How Do Custom Schedulers Work in Kubernetes?

advanced|architecturesreplatform engineerCKA
TL;DR

Kubernetes supports running multiple schedulers simultaneously. You can deploy a custom scheduler that implements specialized placement logic and direct specific Pods to use it via the schedulerName field.

Detailed Answer

The default Kubernetes scheduler handles most workloads well, but some scenarios require custom scheduling logic — GPU-aware placement, gang scheduling for batch jobs, or cost-optimized node selection. Kubernetes supports multiple schedulers running simultaneously.

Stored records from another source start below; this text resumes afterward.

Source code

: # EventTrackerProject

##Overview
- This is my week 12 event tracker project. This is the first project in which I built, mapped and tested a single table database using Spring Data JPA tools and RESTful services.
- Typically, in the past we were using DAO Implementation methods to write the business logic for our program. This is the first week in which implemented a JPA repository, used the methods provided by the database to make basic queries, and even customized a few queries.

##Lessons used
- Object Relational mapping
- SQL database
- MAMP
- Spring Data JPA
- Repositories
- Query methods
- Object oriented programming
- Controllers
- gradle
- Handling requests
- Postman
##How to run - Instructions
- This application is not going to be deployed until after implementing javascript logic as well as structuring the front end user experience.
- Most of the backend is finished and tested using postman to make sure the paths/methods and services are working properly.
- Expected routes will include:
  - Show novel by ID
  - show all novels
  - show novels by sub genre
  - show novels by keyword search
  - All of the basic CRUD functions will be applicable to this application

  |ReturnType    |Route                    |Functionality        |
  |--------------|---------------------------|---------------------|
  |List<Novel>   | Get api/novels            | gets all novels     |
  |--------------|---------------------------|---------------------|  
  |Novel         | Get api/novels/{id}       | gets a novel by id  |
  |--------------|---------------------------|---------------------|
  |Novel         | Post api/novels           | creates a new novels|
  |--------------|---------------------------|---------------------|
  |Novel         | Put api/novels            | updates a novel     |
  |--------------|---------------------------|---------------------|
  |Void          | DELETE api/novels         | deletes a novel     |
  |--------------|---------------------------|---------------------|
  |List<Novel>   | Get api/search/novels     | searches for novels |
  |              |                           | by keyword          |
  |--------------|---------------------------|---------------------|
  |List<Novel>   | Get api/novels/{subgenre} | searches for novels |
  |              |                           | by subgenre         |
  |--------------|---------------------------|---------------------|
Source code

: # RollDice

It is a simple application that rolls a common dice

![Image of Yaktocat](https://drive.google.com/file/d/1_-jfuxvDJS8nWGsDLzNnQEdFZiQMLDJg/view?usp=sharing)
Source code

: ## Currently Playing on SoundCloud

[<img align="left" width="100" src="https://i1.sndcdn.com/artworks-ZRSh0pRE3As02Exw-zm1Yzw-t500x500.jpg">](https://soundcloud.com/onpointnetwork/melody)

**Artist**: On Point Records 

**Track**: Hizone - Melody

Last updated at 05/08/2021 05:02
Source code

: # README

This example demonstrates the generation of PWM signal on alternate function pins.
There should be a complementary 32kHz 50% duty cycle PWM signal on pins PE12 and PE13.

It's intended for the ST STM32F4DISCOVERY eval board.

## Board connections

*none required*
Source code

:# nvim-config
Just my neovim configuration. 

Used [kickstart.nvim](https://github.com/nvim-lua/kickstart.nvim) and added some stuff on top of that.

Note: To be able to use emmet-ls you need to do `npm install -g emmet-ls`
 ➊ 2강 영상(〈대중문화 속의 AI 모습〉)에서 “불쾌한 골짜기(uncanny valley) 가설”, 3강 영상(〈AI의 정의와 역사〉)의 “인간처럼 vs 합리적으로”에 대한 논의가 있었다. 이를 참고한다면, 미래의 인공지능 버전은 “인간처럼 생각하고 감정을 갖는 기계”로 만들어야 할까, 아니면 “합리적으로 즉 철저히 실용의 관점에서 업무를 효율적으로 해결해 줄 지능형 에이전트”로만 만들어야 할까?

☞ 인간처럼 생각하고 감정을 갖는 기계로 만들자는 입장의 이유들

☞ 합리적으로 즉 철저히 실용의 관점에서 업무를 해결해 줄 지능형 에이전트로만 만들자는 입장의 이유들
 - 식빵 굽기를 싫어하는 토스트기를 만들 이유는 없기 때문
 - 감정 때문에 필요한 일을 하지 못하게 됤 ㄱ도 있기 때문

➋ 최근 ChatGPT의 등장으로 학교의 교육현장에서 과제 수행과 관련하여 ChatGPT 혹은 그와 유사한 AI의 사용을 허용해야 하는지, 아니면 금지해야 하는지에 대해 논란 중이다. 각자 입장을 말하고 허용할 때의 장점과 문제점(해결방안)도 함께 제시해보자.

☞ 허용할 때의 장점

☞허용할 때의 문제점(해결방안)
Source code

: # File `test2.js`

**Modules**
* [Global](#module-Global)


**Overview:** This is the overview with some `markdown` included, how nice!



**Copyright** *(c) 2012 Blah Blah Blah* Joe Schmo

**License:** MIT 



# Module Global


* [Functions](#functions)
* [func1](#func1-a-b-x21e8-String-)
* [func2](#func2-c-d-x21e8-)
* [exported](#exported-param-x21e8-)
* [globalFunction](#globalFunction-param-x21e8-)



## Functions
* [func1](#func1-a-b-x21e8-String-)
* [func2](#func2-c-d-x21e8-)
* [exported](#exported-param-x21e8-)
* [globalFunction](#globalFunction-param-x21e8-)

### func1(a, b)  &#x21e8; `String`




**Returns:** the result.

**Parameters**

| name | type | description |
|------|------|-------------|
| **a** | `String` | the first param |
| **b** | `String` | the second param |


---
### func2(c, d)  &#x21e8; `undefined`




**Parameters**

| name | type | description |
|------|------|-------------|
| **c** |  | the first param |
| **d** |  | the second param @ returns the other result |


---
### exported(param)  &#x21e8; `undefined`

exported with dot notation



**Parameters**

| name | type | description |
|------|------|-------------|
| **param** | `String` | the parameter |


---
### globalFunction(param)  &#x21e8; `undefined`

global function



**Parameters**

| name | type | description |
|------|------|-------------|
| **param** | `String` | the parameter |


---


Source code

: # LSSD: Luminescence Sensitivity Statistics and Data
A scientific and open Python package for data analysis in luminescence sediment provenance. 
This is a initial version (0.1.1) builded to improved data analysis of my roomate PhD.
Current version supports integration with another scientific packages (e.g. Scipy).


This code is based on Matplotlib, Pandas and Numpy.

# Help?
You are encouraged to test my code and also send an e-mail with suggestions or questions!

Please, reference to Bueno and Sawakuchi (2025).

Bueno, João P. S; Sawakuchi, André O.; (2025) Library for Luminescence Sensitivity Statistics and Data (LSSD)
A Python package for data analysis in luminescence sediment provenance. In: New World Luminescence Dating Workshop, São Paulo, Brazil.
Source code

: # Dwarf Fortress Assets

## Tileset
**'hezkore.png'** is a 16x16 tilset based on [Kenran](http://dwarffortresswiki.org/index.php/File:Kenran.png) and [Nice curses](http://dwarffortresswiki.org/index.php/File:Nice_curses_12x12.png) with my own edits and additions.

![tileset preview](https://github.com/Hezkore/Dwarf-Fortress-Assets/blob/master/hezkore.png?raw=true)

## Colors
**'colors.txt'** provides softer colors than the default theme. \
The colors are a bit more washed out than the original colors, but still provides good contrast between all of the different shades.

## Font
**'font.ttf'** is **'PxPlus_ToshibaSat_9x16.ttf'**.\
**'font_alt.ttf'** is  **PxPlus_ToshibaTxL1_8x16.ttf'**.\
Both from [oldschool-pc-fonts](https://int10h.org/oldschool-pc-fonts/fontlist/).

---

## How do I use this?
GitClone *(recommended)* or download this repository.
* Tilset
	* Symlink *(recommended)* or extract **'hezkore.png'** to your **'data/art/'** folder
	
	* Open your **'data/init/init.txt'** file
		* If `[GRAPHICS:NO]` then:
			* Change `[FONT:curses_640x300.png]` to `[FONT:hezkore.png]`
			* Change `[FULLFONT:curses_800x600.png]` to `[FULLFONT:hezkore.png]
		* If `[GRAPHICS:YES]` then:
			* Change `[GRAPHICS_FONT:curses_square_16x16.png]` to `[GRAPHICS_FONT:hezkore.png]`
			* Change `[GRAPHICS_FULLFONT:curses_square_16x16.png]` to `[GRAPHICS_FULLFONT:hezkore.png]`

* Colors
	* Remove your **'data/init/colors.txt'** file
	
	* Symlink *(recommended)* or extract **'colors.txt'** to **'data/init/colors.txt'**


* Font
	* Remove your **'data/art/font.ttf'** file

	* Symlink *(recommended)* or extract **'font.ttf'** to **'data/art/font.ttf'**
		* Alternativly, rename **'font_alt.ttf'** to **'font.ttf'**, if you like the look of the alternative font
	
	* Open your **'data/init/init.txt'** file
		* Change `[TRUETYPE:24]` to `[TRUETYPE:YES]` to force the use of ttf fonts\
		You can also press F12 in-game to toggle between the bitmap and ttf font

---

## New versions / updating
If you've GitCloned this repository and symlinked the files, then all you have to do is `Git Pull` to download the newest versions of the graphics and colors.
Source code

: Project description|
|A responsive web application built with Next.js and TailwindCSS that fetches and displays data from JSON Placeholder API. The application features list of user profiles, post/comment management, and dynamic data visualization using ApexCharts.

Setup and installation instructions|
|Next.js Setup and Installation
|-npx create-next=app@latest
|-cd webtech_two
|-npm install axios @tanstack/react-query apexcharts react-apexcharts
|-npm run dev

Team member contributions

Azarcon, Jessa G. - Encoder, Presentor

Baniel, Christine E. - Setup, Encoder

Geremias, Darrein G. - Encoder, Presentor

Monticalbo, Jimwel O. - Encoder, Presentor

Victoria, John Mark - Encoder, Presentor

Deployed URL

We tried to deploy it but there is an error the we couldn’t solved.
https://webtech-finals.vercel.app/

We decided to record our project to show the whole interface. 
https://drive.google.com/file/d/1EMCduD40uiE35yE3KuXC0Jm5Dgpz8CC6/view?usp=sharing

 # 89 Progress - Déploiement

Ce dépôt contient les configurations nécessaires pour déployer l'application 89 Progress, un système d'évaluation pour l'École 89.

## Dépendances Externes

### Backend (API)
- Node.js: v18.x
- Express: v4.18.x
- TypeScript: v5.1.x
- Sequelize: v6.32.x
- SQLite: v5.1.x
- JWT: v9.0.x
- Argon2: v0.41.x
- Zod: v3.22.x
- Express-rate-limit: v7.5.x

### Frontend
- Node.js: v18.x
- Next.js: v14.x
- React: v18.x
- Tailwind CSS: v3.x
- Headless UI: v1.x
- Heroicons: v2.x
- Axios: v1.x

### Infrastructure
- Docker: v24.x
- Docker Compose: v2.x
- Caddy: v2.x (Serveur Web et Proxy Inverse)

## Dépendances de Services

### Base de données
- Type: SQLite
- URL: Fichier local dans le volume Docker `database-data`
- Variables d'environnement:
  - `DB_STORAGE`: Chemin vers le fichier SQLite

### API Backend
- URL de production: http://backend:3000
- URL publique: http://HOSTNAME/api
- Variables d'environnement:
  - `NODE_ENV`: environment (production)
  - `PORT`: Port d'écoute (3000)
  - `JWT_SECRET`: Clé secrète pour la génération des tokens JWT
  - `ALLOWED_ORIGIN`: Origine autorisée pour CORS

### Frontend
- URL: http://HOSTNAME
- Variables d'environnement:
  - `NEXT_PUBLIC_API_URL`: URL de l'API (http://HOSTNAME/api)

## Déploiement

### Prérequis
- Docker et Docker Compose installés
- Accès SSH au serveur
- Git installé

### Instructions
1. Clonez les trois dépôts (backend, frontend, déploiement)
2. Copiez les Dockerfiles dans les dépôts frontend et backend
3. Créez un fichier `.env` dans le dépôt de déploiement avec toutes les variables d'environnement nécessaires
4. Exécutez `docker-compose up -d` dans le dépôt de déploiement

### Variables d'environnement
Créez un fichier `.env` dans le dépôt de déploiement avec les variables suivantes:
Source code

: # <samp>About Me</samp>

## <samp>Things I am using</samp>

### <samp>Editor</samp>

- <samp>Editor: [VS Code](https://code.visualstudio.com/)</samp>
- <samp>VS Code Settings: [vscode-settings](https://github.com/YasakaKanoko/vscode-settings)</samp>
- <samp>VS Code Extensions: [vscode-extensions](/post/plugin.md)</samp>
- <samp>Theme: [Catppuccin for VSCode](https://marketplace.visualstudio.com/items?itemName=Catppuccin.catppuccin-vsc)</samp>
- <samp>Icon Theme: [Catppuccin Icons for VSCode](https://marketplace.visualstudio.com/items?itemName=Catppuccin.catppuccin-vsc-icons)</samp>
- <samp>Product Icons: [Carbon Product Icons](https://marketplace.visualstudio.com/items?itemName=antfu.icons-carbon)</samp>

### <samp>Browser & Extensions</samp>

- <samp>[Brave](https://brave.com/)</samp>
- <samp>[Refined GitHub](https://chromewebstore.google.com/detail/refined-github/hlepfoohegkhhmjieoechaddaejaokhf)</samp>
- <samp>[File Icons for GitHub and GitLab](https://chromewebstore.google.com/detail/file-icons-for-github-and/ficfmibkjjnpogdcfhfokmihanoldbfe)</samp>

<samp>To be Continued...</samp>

Directing Pods to a Custom Scheduler

apiVersion: v1
kind: Pod
metadata:
  name: gpu-training
spec:
  schedulerName: gpu-scheduler
  containers:
    - name: trainer
      image: training-job:1.0
      resources:
        requests:
          cpu: "4"
          memory: "16Gi"
          nvidia.com/gpu: "2"

If schedulerName is not set, the Pod uses default-scheduler. If the named scheduler does not exist, the Pod remains Pending indefinitely.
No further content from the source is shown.